_GOAL OF THE EXERCISE:_
Where in the material does the word "only" appear? Copy each line that has it.
============================================================
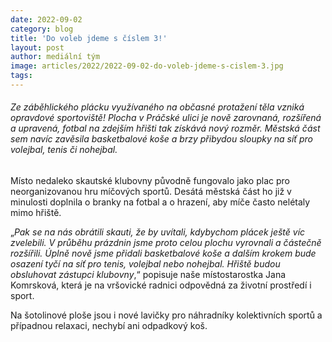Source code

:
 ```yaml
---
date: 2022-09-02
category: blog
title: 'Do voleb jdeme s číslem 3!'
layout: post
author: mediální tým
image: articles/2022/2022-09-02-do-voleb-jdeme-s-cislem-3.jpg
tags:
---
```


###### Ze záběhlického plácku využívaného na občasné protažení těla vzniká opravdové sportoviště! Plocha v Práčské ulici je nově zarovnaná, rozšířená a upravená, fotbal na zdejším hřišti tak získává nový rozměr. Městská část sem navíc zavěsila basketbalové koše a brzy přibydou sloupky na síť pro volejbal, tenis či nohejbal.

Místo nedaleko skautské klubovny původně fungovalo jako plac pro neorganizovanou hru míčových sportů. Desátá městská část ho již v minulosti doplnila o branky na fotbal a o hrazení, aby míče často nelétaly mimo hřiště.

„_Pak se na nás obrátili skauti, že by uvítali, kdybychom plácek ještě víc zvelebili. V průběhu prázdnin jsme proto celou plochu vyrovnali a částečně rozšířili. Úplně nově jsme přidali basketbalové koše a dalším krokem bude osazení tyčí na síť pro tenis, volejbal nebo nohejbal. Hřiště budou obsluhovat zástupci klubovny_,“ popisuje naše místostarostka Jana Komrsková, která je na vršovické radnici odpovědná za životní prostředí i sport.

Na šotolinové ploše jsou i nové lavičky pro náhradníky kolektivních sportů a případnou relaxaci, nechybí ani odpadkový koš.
============================================================
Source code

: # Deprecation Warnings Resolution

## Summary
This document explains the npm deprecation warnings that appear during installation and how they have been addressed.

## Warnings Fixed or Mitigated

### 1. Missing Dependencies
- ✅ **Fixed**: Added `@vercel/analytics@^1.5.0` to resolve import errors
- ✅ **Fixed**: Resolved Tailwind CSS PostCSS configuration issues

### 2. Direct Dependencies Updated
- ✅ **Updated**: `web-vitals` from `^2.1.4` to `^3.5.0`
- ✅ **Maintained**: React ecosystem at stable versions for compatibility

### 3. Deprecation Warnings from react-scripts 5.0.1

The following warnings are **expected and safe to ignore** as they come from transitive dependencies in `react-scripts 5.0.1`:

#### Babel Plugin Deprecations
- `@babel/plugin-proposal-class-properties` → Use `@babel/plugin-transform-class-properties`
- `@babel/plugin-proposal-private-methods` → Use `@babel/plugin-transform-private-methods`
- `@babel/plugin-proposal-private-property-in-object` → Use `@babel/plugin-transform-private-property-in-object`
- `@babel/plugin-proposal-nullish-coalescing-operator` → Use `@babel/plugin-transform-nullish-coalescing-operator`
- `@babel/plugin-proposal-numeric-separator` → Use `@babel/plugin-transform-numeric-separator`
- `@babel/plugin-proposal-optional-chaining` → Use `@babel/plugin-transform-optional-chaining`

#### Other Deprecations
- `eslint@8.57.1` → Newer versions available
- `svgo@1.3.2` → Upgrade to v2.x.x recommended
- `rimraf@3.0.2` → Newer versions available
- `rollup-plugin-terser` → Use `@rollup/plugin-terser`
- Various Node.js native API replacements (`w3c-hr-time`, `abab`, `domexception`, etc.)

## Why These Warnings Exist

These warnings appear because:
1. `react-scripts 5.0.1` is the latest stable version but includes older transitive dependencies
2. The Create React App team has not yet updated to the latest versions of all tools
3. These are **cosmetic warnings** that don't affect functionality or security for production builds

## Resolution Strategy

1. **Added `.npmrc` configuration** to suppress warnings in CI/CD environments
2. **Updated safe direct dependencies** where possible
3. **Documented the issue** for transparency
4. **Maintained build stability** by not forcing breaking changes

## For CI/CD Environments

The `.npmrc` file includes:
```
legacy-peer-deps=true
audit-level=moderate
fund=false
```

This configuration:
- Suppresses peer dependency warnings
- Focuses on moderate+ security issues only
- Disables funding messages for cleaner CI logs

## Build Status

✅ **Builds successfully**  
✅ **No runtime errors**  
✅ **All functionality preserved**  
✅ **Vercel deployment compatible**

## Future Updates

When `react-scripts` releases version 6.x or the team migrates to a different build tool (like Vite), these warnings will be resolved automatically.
============================================================
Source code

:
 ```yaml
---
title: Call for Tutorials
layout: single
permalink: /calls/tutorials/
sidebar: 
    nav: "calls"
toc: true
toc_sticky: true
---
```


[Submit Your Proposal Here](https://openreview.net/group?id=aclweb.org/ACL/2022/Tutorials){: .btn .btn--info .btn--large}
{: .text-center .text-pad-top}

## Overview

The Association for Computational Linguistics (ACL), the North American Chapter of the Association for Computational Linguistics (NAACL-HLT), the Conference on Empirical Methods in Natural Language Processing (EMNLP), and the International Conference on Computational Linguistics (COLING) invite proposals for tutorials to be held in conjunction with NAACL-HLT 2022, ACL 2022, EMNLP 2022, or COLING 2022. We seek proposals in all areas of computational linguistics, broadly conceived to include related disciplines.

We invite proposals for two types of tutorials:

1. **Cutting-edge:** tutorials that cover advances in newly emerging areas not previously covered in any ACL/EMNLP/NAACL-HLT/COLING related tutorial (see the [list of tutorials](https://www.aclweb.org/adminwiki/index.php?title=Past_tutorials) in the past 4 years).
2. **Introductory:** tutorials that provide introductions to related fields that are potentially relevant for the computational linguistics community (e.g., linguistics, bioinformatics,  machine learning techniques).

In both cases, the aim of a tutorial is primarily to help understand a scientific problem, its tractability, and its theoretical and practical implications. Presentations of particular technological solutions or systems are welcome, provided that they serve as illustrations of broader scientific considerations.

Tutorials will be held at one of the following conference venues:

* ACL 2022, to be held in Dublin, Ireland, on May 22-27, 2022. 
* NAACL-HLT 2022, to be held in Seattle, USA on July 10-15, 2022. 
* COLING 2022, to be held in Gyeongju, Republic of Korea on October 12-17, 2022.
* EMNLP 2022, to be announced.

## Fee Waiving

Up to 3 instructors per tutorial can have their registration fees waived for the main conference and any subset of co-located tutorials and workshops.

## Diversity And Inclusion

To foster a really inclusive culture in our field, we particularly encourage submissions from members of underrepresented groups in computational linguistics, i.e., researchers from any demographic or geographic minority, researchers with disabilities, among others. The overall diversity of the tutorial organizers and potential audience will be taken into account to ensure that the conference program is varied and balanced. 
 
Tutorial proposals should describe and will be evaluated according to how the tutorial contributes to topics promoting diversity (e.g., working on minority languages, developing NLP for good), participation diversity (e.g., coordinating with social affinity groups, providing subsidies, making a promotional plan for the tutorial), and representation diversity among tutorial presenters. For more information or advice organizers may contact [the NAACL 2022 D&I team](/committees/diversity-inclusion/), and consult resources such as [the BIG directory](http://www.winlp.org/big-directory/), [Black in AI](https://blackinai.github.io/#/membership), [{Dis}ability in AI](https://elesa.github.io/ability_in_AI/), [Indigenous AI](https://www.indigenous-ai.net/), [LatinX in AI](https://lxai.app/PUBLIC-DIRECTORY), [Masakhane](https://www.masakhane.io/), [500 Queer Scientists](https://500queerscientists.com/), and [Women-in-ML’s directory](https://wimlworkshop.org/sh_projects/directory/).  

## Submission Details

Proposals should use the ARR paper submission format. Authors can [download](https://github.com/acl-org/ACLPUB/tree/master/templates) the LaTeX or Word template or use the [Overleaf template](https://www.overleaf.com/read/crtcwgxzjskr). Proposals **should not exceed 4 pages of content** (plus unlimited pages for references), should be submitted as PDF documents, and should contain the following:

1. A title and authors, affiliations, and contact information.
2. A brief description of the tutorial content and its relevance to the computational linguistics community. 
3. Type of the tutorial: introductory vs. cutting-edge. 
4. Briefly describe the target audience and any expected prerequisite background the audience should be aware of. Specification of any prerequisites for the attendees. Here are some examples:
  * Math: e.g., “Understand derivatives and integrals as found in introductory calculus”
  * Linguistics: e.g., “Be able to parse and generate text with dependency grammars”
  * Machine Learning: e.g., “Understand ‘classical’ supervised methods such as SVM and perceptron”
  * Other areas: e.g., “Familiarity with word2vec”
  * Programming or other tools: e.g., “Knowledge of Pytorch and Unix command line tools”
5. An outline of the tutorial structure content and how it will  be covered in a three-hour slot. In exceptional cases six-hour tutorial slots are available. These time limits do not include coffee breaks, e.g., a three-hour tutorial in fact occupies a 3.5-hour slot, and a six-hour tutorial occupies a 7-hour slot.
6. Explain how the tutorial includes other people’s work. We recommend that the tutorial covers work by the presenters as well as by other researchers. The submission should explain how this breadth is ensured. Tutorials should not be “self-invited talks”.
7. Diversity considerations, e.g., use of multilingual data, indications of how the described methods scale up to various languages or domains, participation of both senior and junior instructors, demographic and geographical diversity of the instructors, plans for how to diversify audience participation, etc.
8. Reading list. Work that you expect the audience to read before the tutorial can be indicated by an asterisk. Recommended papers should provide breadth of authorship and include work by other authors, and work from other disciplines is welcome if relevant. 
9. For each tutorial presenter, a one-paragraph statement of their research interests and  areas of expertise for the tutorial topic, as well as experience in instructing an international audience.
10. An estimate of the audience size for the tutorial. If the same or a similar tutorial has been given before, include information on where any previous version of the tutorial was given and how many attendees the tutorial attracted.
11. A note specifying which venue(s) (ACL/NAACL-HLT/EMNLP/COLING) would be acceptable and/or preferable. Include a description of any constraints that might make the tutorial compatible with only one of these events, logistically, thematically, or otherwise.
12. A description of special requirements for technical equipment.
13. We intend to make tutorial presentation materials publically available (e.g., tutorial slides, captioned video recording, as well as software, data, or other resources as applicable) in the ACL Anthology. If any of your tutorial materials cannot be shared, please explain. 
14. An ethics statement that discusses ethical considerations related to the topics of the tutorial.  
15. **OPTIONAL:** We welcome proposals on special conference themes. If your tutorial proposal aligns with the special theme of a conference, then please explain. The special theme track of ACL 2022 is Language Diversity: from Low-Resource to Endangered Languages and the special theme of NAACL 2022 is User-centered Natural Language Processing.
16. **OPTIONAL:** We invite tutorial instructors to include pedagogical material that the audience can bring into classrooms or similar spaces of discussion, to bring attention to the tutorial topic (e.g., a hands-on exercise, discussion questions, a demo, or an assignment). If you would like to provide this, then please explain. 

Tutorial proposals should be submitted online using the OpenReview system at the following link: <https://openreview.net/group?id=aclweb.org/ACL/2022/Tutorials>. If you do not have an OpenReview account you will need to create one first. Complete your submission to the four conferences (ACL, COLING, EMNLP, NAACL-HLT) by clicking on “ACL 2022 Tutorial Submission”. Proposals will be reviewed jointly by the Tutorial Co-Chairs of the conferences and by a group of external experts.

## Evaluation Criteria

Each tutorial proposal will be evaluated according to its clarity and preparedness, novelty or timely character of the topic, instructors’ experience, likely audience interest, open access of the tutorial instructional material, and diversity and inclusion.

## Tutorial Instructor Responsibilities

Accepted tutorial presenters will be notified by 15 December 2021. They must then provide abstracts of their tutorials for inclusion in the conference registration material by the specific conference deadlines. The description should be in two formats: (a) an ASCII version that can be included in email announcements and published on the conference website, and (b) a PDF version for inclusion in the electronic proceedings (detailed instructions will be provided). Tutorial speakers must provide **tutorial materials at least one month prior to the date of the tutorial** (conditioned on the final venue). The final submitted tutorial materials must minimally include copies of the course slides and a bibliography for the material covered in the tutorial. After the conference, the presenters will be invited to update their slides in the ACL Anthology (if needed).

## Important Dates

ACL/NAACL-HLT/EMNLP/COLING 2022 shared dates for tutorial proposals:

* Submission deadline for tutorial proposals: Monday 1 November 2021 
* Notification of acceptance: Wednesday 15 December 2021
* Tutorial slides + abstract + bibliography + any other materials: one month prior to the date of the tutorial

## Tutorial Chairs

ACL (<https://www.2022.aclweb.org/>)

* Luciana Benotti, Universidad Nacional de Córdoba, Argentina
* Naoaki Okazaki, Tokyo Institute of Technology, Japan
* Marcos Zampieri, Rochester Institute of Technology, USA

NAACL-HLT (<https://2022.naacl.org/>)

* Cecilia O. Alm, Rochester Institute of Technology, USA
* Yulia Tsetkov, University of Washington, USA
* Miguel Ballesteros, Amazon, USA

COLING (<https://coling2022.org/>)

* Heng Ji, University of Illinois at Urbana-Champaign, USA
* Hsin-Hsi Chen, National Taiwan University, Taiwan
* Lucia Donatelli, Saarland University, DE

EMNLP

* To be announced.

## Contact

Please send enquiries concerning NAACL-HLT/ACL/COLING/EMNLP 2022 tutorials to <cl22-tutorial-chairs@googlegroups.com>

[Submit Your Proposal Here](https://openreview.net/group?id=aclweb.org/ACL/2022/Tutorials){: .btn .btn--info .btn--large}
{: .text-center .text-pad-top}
============================================================
_REPLY TO THE TASK:_
- Focuses on moderate+ security issues only
11. A note specifying which venue(s) (ACL/NAACL-HLT/EMNLP/COLING) would be acceptable and/or preferable. Include a description of any constraints that might make the tutorial compatible with only one of these events, logistically, thematically, or otherwise.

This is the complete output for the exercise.